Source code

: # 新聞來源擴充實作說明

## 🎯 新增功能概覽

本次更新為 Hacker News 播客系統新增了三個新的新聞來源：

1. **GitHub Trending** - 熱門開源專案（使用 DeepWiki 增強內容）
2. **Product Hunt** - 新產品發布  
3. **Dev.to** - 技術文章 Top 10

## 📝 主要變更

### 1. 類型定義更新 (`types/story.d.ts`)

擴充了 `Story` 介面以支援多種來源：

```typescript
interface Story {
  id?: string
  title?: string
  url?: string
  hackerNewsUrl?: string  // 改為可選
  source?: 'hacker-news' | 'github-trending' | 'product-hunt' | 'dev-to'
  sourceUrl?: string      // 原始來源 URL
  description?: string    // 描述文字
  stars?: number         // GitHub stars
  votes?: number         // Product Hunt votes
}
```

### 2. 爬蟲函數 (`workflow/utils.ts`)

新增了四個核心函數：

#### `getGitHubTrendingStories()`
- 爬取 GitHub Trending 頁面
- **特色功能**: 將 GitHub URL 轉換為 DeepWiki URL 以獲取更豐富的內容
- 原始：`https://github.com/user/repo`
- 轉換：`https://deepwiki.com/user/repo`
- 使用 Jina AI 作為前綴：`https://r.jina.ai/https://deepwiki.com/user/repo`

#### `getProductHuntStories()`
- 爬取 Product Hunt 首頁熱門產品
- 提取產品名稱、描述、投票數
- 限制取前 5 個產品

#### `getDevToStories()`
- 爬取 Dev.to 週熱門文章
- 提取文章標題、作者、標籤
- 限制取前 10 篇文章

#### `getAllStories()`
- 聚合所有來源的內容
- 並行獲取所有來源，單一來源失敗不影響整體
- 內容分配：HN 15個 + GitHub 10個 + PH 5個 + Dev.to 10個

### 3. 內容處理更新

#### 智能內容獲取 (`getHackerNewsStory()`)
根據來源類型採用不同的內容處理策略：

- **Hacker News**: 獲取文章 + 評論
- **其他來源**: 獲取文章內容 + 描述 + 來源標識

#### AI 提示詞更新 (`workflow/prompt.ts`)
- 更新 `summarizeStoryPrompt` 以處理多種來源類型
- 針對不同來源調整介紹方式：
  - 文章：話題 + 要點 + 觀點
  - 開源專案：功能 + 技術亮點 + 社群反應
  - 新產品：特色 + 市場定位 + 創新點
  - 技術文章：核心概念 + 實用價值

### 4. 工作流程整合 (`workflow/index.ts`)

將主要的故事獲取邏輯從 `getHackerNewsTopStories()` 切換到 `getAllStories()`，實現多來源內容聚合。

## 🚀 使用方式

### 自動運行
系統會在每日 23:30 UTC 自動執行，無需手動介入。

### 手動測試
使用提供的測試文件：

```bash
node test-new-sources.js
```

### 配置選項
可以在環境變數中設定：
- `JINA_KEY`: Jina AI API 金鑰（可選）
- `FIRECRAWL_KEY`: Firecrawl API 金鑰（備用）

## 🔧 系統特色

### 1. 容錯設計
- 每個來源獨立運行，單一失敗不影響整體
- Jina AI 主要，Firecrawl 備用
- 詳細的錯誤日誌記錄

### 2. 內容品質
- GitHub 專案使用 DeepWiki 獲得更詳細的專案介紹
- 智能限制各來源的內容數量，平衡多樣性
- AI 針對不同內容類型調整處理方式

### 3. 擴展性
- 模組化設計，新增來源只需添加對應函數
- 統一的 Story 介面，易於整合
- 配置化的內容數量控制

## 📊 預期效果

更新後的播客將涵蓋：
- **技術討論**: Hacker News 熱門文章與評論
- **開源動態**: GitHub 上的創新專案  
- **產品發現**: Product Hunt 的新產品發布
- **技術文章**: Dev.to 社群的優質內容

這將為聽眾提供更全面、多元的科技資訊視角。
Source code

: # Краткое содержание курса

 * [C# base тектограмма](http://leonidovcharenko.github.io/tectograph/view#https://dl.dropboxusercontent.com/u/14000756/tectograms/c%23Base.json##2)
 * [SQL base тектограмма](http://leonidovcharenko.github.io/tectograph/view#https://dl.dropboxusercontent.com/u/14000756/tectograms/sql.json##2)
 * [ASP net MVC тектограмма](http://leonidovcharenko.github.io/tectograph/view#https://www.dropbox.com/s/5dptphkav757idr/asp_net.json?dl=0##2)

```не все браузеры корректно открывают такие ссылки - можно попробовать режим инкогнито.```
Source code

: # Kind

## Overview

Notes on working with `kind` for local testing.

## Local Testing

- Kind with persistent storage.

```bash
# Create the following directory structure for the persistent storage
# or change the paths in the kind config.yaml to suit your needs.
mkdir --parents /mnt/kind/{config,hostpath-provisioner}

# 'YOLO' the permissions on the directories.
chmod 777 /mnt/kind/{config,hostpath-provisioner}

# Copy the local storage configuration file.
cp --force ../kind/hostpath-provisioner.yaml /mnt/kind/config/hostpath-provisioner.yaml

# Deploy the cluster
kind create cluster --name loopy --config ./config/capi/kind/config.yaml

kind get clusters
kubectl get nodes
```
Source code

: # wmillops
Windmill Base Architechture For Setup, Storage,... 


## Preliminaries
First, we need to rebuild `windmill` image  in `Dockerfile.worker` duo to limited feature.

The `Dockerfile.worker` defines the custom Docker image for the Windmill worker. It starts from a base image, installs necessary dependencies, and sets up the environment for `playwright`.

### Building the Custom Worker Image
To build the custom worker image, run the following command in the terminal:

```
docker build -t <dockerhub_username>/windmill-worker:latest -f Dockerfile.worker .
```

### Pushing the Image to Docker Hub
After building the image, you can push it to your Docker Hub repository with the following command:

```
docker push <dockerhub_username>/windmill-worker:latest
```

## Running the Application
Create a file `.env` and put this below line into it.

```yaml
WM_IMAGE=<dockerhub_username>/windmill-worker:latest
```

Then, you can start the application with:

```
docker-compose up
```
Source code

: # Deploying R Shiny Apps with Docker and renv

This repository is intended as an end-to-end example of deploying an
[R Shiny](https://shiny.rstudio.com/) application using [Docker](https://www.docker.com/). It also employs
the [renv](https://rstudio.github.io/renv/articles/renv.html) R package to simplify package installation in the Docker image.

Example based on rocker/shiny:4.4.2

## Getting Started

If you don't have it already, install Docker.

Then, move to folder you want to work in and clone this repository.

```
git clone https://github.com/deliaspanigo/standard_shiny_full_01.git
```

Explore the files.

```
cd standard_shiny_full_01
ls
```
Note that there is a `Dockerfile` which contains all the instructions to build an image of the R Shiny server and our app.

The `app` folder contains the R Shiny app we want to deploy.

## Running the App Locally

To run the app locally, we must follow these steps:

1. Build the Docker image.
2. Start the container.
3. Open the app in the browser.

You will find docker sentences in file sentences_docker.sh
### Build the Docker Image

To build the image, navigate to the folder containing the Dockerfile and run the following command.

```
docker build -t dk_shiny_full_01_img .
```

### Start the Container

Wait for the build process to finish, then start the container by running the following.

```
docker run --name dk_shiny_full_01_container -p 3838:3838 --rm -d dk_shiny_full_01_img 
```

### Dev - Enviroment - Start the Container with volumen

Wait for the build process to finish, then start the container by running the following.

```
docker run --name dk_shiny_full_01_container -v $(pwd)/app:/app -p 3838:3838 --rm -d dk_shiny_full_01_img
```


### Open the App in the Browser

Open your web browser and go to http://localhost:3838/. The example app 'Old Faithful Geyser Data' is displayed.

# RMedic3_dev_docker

- **Your assignment**: Nothing but the lines from the start of the data through the line holding "- 爬取 GitHub Trending 頁面" should be restated, and each one exactly.

- **Solution for this exercise**:
Source code

: # 新聞來源擴充實作說明

## 🎯 新增功能概覽

本次更新為 Hacker News 播客系統新增了三個新的新聞來源：

1. **GitHub Trending** - 熱門開源專案（使用 DeepWiki 增強內容）
2. **Product Hunt** - 新產品發布  
3. **Dev.to** - 技術文章 Top 10

## 📝 主要變更

### 1. 類型定義更新 (`types/story.d.ts`)

擴充了 `Story` 介面以支援多種來源：

```typescript
interface Story {
  id?: string
  title?: string
  url?: string
  hackerNewsUrl?: string  // 改為可選
  source?: 'hacker-news' | 'github-trending' | 'product-hunt' | 'dev-to'
  sourceUrl?: string      // 原始來源 URL
  description?: string    // 描述文字
  stars?: number         // GitHub stars
  votes?: number         // Product Hunt votes
}
```

### 2. 爬蟲函數 (`workflow/utils.ts`)

新增了四個核心函數：

#### `getGitHubTrendingStories()`
- 爬取 GitHub Trending 頁面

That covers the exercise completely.